Give back exactly the lines of the material below that start at the line containing "AWS is very" and end at the line containing "Bob isn't considering", and no others.
Start of INPUT RECORDS
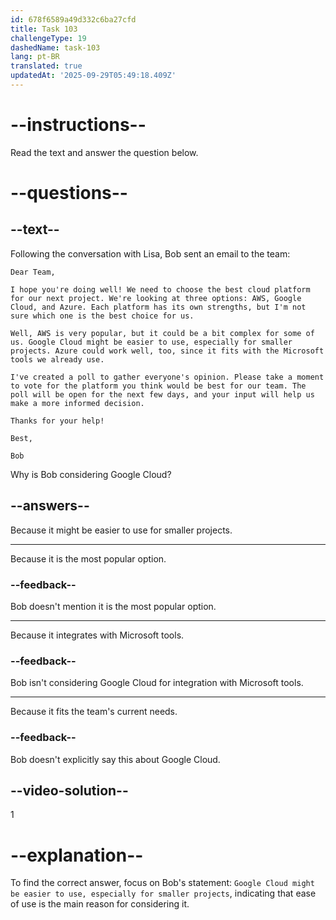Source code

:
 ```yaml
---
id: 678f6589a49d332c6ba27cfd
title: Task 103
challengeType: 19
dashedName: task-103
lang: pt-BR
translated: true
updatedAt: '2025-09-29T05:49:18.409Z'
---
```


<!-- READING -->

# --instructions--

Read the text and answer the question below.

# --questions--

## --text--

Following the conversation with Lisa, Bob sent an email to the team:

`Dear Team,`

`I hope you're doing well! We need to choose the best cloud platform for our next project. We're looking at three options: AWS, Google Cloud, and Azure. Each platform has its own strengths, but I'm not sure which one is the best choice for us.`

`Well, AWS is very popular, but it could be a bit complex for some of us. Google Cloud might be easier to use, especially for smaller projects. Azure could work well, too, since it fits with the Microsoft tools we already use.`

`I've created a poll to gather everyone's opinion. Please take a moment to vote for the platform you think would be best for our team. The poll will be open for the next few days, and your input will help us make a more informed decision.`

`Thanks for your help!`

`Best,`

`Bob`

Why is Bob considering Google Cloud?

## --answers--

Because it might be easier to use for smaller projects.

---

Because it is the most popular option.

### --feedback--

Bob doesn't mention it is the most popular option.

---

Because it integrates with Microsoft tools.

### --feedback--

Bob isn't considering Google Cloud for integration with Microsoft tools.

---

Because it fits the team's current needs.

### --feedback--

Bob doesn't explicitly say this about Google Cloud.

## --video-solution--

1

# --explanation--

To find the correct answer, focus on Bob's statement: `Google Cloud might be easier to use, especially for smaller projects`, indicating that ease of use is the main reason for considering it.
End of INPUT RECORDS
● ANSWER BOX:
`Well, AWS is very popular, but it could be a bit complex for some of us. Google Cloud might be easier to use, especially for smaller projects. Azure could work well, too, since it fits with the Microsoft tools we already use.`

`I've created a poll to gather everyone's opinion. Please take a moment to vote for the platform you think would be best for our team. The poll will be open for the next few days, and your input will help us make a more informed decision.`

`Thanks for your help!`

`Best,`

`Bob`

Why is Bob considering Google Cloud?

## --answers--

Because it might be easier to use for smaller projects.

---

Because it is the most popular option.

### --feedback--

Bob doesn't mention it is the most popular option.

---

Because it integrates with Microsoft tools.

### --feedback--

Bob isn't considering Google Cloud for integration with Microsoft tools.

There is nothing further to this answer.